The war between the Kochs seems far removed from the Matador, where Charles and William worked in the summers when they were growing up. Although the Kochs are absentee owners—unlike the proprietors of a lot of historic Texas ranches, who lived on the land and became the equivalent of Texas royalty—they aren’t completely objective about the Matador. Sterling Varner says that Koch’s top brass has considered selling from time to time. “Every once in a while they’ll say these ranches aren’t returning a very good profit and we ought to sell them. But Charles always puts the price up so dadgum high he’ll never sell,” Varner says with a laugh.

Like his father, Charles Koch expects the ranch to be run as a business. “We’re always focused on the bottom line,” says Bob Kilmer. The ranch is profitable when the weather and the cattle market cooperate, he says, but in keeping with the company’s super-private nature, he won’t divulge any figures. The Matadors are encouraged to come up with new ideas for increasing profits. For instance, several of them thought up the idea of rotating cattle through a series of paddocks to keep the grass from becoming overgrazed, and they can fine-tune the project as needed. “Our guys have a lot of autonomy and decision-making rights,” Kilmer says, “and they’re accountable for their decisions.”

In the early part of the century, the ranch regularly employed more than one hundred men and ran about 70,000 head of cattle; now it has only eight full-time employees and runs about 7,500 head on its 128,000 acres and 75,000 acres it leases. Like many ranches, it contracts out most of its fencing work, windmill repair, and branding to cowboys who are basically day laborers. “It’s nothing like it used to be when I started working here,” Kilmer says. “We did everything ourselves back then. Basically our guys today do full-time cattle care.” That has allowed the Matador to double its ratio of cattle to men from about 500 to one in the early eighties to around 1,000 animals per employee now.

The Matadors keep trying new ideas. They’ve introduced new grasses to complement the native grasses on the ranch. Instead of building concrete watering troughs, they’ve found a more economical and efficient trough made from huge rubber tires originally used on mining equipment in Arizona. And they’ve put up electric fencing rather than the more-expensive barbed wire for some of the pastures inside the ranch’s perimeter. “That goes against the grain of some dyed-in-the-wool cowboys,” says Kilmer, “but at some point economics has to come into play.”
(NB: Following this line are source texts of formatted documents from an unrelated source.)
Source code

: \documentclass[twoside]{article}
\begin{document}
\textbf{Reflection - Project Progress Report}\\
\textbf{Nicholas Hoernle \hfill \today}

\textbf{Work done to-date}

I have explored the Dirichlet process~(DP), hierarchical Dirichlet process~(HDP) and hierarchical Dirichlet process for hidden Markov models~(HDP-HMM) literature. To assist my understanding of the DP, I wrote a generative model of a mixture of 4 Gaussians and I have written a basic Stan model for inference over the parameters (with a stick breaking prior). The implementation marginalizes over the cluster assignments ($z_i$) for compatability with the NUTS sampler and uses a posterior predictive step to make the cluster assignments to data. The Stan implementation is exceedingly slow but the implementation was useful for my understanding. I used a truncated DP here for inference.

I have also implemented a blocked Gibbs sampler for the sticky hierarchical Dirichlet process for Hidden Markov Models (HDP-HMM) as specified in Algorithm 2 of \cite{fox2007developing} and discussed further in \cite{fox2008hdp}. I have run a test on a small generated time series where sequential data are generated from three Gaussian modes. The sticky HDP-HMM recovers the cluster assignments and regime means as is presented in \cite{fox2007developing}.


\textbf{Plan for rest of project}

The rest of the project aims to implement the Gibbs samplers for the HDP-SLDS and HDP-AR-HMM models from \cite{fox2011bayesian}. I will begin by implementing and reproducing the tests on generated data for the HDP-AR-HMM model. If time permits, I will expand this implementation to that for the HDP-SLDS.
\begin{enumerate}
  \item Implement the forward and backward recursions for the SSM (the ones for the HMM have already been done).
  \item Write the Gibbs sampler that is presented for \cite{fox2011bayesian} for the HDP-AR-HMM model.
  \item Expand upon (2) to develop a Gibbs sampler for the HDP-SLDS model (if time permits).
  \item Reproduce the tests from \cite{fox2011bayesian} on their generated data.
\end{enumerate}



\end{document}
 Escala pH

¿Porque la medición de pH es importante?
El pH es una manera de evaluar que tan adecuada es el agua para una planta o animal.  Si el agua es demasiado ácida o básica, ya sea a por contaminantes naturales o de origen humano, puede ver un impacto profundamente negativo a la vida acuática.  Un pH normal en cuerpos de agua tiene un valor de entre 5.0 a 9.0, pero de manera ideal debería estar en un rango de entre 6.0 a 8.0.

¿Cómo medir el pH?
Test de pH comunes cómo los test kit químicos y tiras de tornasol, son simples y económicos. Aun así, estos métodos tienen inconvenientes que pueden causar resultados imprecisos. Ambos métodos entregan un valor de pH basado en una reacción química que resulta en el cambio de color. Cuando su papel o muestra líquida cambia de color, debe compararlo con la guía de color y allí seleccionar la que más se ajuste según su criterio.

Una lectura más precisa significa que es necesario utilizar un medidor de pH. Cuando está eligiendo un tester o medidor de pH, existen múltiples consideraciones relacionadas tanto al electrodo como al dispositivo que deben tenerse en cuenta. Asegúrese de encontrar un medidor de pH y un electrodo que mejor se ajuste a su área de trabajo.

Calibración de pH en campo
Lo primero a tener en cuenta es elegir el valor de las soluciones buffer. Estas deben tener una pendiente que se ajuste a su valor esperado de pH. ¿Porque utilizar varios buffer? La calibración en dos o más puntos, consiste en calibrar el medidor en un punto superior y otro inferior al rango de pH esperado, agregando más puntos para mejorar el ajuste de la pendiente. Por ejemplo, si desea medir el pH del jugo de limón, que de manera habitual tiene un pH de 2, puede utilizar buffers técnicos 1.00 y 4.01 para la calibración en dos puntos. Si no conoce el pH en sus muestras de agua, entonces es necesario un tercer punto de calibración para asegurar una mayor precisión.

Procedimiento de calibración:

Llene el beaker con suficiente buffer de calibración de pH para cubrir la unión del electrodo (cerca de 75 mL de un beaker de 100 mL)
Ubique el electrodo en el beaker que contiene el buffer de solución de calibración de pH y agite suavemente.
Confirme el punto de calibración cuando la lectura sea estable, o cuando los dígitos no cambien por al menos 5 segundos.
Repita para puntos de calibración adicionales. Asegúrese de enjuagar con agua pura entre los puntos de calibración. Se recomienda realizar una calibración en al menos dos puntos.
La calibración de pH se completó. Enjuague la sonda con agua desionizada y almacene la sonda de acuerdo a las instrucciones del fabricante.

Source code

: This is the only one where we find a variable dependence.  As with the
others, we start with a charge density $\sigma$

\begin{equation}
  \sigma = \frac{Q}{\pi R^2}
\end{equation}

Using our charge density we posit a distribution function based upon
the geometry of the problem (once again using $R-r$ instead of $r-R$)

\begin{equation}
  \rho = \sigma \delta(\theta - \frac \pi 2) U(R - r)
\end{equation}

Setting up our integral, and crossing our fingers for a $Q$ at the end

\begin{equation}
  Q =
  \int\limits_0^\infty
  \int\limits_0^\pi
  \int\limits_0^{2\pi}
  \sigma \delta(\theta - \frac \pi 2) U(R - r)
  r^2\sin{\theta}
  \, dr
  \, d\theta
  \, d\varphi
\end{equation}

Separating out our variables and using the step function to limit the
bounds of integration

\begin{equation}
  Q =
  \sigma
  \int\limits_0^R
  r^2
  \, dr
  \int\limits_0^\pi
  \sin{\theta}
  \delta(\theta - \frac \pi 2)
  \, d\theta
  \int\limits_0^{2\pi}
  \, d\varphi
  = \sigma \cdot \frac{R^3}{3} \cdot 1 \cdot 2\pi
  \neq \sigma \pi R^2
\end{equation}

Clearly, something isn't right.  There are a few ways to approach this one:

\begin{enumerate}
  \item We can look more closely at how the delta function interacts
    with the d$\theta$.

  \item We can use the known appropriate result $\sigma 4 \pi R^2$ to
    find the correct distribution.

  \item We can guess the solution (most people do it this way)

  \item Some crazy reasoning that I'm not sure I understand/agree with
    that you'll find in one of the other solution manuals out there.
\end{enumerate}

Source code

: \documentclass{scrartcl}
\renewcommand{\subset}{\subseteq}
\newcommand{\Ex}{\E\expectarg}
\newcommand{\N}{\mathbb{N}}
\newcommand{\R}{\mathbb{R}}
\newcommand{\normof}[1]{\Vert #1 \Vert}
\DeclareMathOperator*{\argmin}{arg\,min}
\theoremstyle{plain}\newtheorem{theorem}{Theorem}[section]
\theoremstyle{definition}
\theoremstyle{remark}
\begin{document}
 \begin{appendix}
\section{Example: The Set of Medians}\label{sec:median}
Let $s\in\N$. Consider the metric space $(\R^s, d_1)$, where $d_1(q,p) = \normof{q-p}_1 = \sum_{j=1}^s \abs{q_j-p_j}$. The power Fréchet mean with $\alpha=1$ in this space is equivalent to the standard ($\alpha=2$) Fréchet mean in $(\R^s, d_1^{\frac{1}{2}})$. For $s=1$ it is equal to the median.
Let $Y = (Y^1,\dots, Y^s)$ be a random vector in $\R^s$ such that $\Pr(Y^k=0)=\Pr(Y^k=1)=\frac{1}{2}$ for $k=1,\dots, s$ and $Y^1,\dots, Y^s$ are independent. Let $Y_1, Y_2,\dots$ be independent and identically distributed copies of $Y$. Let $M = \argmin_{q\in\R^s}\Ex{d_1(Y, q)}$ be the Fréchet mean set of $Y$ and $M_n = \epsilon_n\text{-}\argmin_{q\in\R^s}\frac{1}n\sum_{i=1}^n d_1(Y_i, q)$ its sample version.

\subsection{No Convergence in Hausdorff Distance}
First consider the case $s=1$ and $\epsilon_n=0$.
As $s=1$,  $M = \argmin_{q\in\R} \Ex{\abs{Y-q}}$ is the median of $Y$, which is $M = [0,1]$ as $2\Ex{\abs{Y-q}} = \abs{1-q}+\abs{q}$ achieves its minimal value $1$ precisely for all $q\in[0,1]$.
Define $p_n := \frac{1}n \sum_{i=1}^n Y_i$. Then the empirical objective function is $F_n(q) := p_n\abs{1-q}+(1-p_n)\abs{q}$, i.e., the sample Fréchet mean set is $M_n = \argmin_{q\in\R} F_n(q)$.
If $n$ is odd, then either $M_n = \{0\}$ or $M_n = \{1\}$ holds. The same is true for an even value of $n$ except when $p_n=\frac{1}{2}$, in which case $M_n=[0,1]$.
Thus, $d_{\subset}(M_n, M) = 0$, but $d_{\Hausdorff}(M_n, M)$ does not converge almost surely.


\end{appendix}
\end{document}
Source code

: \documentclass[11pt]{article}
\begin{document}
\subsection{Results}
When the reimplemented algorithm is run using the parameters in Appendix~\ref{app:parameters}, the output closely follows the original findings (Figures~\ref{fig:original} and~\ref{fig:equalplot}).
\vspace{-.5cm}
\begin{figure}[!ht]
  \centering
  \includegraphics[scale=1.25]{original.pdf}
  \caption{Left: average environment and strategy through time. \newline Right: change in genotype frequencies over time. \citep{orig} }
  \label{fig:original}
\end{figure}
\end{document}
Until recent decades the Matador’s cattle had a well-deserved reputation for wildness. There were so many dense thickets of mesquite brush and shin-oak in the draws that it wasn’t uncommon for cowboys to find ten-year-old “outlaw” cattle that had never been branded. Much of the brush where the cattle used to hide has been cleared, and the once-wild cattle are pretty docile now, although Kilmer says that mavericks still manage to evade roundups. The ranch occasionally uses a helicopter for rounding up cattle and is using dogs for the first time in one area.

But the biggest change on the Matador is the cattle themselves. Historically, the ranch ran Herefords, which Murdo Mackenzie had worked so hard to improve when the Scots owned it. In the mid-eighties, though, the Matadors noticed that their Herefords weren’t fetching top prices. The main problem with the Matador cattle was that the meat wasn’t marbling, so after careful research, the ranch started cross-breeding its Herefords, first with Brahman bulls, then with Black Angus. “We literally bought Angus by the truckloads,” Kilmer says. “Within five years we turned our cow herd black.”

Although its focus is on producing beef, the Matador is diversifying in one area: It’s allowing a lot more hunting. Mule and white-tailed deer, quail, turkeys, and doves are plentiful, so the ranch is leasing more of its acreage to bird hunters and offering guided deer hunts.

Kilmer drove me out to one of the corrals to watch a crew branding the black calves born this spring. Branding is one thing that hasn’t changed much at the Matador, except that now the ranch hands heat the irons in a propane burner instead of a campfire. As the cowboys seared the V brand into the hide and a sweet, smoky smell filled the air, a hundred years seemed to fade away. One part of the Matador legend, at least, lives on.